2009-10-26 06:08:37 | 830 パリ紀行
パリの美術館紹介シリーズの第5弾は、チュイルリー公園の端に位置しコンコルド広場のすぐ近くにあるオランジェリー美術館。前回のパリ訪問時は改装のため休館中だったので今回は絶対にと。調べると休館は1999年8月から2006年5月までだから、なんと7年間。長かったんだ。

この美術館はモネの睡蓮で有名だけど、実はジャン・ヴァルテールとポール・ギョームのコレクションも素晴らしい。印象派の作品がずらりと並ぶ中で目立ったのが、上の写真のルノアール「ピアノに寄る娘達(Jeunes filles au piano)」(1892年)。オルセーとメトロポリタンにも同じの構図の作品があるけど、デフォルメが効いていて鮮やかな青と緑が印象的なこの作品が一番好きかな。そうそう、コレクションの中で忘れてならないのがユトリロの作品。数は多くないけど傑作ばかり。これは別の記事で紹介するつもり。

それで全部見終わった後に真打ちとも言えるモネの睡蓮の展示室へ移動。入るとすぐに気づいたのは館内が明るいこと。それもとても自然な感じ。後で分かったことだけど、他の作品を地下に移し、睡蓮の展示室の天井から直接自然光を採り入れ、それを半透明のスクリーンを通して展示物に映しこむという大工事を施したらしい。
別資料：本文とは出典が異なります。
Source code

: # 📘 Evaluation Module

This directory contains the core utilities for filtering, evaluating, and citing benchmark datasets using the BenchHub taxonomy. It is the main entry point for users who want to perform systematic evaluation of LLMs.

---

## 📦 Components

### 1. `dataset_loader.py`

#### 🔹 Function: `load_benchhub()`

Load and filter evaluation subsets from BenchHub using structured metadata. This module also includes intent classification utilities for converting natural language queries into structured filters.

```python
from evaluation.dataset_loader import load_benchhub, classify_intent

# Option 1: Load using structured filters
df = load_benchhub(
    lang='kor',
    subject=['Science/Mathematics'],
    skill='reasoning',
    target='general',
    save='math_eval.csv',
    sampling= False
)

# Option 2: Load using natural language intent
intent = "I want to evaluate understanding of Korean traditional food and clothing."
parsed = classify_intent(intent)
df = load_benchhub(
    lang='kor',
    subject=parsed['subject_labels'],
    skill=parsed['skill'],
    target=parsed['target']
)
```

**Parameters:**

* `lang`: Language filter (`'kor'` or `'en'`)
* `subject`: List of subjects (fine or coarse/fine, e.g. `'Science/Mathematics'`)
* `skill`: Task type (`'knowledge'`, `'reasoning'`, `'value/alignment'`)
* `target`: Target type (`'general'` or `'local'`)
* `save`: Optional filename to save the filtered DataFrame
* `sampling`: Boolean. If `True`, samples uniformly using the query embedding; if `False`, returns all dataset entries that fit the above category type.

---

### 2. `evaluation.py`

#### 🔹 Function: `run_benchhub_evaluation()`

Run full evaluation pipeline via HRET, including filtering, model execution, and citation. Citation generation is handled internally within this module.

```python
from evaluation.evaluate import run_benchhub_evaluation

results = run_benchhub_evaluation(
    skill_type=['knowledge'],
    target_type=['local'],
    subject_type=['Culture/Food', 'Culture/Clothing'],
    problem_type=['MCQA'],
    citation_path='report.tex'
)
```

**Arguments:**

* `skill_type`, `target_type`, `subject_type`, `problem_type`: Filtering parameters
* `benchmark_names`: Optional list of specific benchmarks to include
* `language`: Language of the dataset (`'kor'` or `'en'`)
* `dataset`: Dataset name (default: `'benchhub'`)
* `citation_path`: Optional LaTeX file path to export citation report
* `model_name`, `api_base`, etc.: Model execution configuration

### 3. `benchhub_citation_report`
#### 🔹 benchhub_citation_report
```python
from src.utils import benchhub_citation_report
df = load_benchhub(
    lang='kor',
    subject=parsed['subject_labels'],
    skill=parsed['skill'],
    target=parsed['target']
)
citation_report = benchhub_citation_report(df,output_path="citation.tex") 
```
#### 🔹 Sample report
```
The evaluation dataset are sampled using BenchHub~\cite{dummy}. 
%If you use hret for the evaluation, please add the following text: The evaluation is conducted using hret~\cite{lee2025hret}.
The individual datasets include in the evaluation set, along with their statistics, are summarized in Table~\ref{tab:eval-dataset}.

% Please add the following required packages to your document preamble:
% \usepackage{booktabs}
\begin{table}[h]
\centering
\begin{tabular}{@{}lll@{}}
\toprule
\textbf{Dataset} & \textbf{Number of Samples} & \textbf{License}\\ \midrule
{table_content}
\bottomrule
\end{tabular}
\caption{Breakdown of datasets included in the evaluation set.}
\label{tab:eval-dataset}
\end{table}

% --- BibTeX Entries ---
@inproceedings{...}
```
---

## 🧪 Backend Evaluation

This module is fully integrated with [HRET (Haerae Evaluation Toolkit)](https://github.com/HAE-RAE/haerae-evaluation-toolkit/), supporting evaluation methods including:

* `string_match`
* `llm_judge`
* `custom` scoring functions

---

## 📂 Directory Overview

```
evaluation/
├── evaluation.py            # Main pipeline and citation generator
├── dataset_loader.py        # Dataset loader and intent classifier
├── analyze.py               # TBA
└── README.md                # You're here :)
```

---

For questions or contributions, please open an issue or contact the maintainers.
なるほどね、だから休館が長かったのか。

広い円形の部屋が2つあって、各部屋に4枚の大きな睡蓮の壁画が飾られていた。自然に数日前に見たジヴェルニーの風景が脳裏に浮かんでくる。これらはモネの最晩年の作品であり遺作でもある。国に寄付をする上で「他の作品を展示しない」、「作品の上にガラス等をかぶせない」といったモネが提示した条件が全て守られていて、ひとつの空間芸術になっている。

とにかく素晴らしかった。あたかも柔らかな日差しに包まれて庭のテラスで佇んでいるような。これで客が少なければもっと良かったのに。でも逆にそのお陰というか、今回の一人旅では自分の写真を撮ってもらうつもりなんてサラサラなかったのだけど、あまりの日本人の多さに、つい若い女性グループにデジカメを渡して頼んでしまった。今では良い記念になったと喜んでいるけど。